The Center for Automotive Research (CAR) reconvened its popular Management Briefing Seminars in Traverse City last week, with its usual mix of technical, financial and market topics delivered in person this year. It was good to see many colleagues and friends, and to attend the “Financial & Capital Markets” (aka “Who Will Make Money in this New Auto Tech World?”) panel. The panel was moderated by Edgar Faler, Senior Industry Analyst from CAR, and featured Trevor Upton, Mobility Sector Head from Mosaic, a unit of Key Bank; Justin Mirro, CEO of Kensington Capital; and John Murphy, Managing Director and lead automotive analyst at Bank of America.
Murphy began with an overview of the current automotive market, noting that we are currently “bumping off the trough” from last year and forecasts 15.6 million units of sales in the North American light vehicle market this year. Murphy believes the “supply shock” that we experienced will continue to drive a multi-year recovery in automotive. For consumers, he noted it was a good time to buy a vehicle “if you can find the one you want,” with the real monthly cost of ownership levelling off from historical levels. Murphy summed up the current challenge as a “Core to Future” transition: to make money in the current environment dominated by trucks/SUVs and luxury to charting a future course to electrification.
Justin Mirro similarly noted that “the #1 trend is the electrification of the powertrain,” which will require public market capital to support (in addition to private capital and government support). His SPAC Kensington (NYSE: KCAC) recently completed the acquisition of battery maker QuantumScape and EV charging company Wallbox.
Trevor Upton echoed the comments of the other panelists, noting that the simplification of the powertrain in an electrified mobility world will be very disruptive, and is the leading challenge facing the industry.

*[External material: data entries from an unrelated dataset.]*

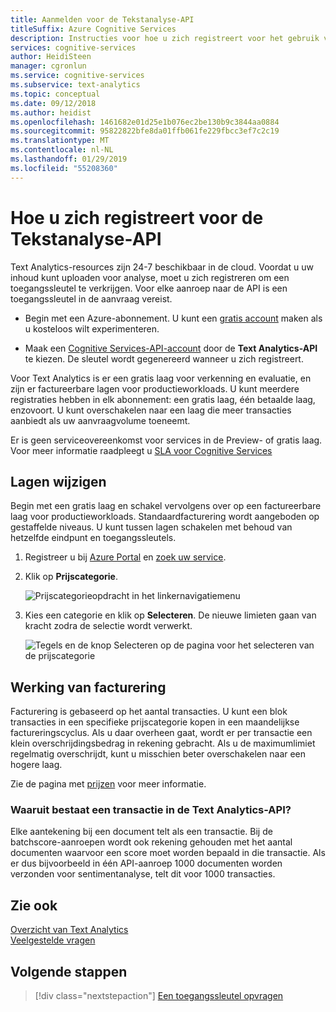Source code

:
 ```yaml
---
title: Aanmelden voor de Tekstanalyse-API
titleSuffix: Azure Cognitive Services
description: Instructies voor hoe u zich registreert voor het gebruik van tekstanalyse en gebruik binnen limieten.
services: cognitive-services
author: HeidiSteen
manager: cgronlun
ms.service: cognitive-services
ms.subservice: text-analytics
ms.topic: conceptual
ms.date: 09/12/2018
ms.author: heidist
ms.openlocfilehash: 1461682e01d25e1b076ec2be130b9c3844aa0884
ms.sourcegitcommit: 95822822bfe8da01ffb061fe229fbcc3ef7c2c19
ms.translationtype: MT
ms.contentlocale: nl-NL
ms.lasthandoff: 01/29/2019
ms.locfileid: "55208360"
---
```

# <a name="how-to-sign-up-for-the-text-analytics-api"></a>Hoe u zich registreert voor de Tekstanalyse-API

Text Analytics-resources zijn 24-7 beschikbaar in de cloud. Voordat u uw inhoud kunt uploaden voor analyse, moet u zich registreren om een toegangssleutel te verkrijgen. Voor elke aanroep naar de API is een toegangssleutel in de aanvraag vereist.

+ Begin met een Azure-abonnement. U kunt een [gratis account](https://azure.microsoft.com/free/) maken als u kosteloos wilt experimenteren.

+ Maak een [Cognitive Services-API-account](https://docs.microsoft.com/azure/cognitive-services/cognitive-services-apis-create-account) door de **Text Analytics-API** te kiezen. De sleutel wordt gegenereerd wanneer u zich registreert.

Voor Text Analytics is er een gratis laag voor verkenning en evaluatie, en zijn er factureerbare lagen voor productieworkloads. U kunt meerdere registraties hebben in elk abonnement: een gratis laag, één betaalde laag, enzovoort. U kunt overschakelen naar een laag die meer transacties aanbiedt als uw aanvraagvolume toeneemt.

Er is geen serviceovereenkomst voor services in de Preview- of gratis laag. Voor meer informatie raadpleegt u [SLA voor Cognitive Services](https://azure.microsoft.com/support/legal/sla/cognitive-services/v1_1/)

## <a name="how-to-change-tiers"></a>Lagen wijzigen

Begin met een gratis laag en schakel vervolgens over op een factureerbare laag voor productieworkloads. Standaardfacturering wordt aangeboden op gestaffelde niveaus. U kunt tussen lagen schakelen met behoud van hetzelfde eindpunt en toegangssleutels.

1. Registreer u bij [Azure Portal](https://portal.azure.com) en [zoek uw service](text-analytics-how-to-access-key.md).

2. Klik op **Prijscategorie**.

   ![Prijscategorieopdracht in het linkernavigatiemenu](../media/portal-pricing-tier.png)

3. Kies een categorie en klik op **Selecteren**.  De nieuwe limieten gaan van kracht zodra de selectie wordt verwerkt. 

   ![Tegels en de knop Selecteren op de pagina voor het selecteren van de prijscategorie](../media/portal-choose-tier.png)

## <a name="how-billing-works"></a>Werking van facturering

Facturering is gebaseerd op het aantal transacties. U kunt een blok transacties in een specifieke prijscategorie kopen in een maandelijkse factureringscyclus. Als u daar overheen gaat, wordt er per transactie een klein overschrijdingsbedrag in rekening gebracht. Als u de maximumlimiet regelmatig overschrijdt, kunt u misschien beter overschakelen naar een hogere laag.

Zie de pagina met [prijzen](https://azure.microsoft.com/pricing/details/cognitive-services/text-analytics/) voor meer informatie.

### <a name="what-constitutes-a-transaction-in-the-text-analytics-api"></a>Waaruit bestaat een transactie in de Text Analytics-API?
Elke aantekening bij een document telt als een transactie. Bij de batchscore-aanroepen wordt ook rekening gehouden met het aantal documenten waarvoor een score moet worden bepaald in die transactie. Als er dus bijvoorbeeld in één API-aanroep 1000 documenten worden verzonden voor sentimentanalyse, telt dit voor 1000 transacties.

## <a name="see-also"></a>Zie ook 

 [Overzicht van Text Analytics](../overview.md)  
 [Veelgestelde vragen](../text-analytics-resource-faq.md)

## <a name="next-steps"></a>Volgende stappen

> [!div class="nextstepaction"]
> [Een toegangssleutel opvragen](text-analytics-how-to-access-key.md)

Faler then launched into an extensive Q&A session, which included the following:
The headline from the panel is that public and private investment in the automotive industry is alive and well, with aggregate public capitalization of about $1 trillion and aggregate private capitalization of $2 trillion. Market developments and government support should continue to drive these numbers up, as the transition to the EV world unfolds over the next decades.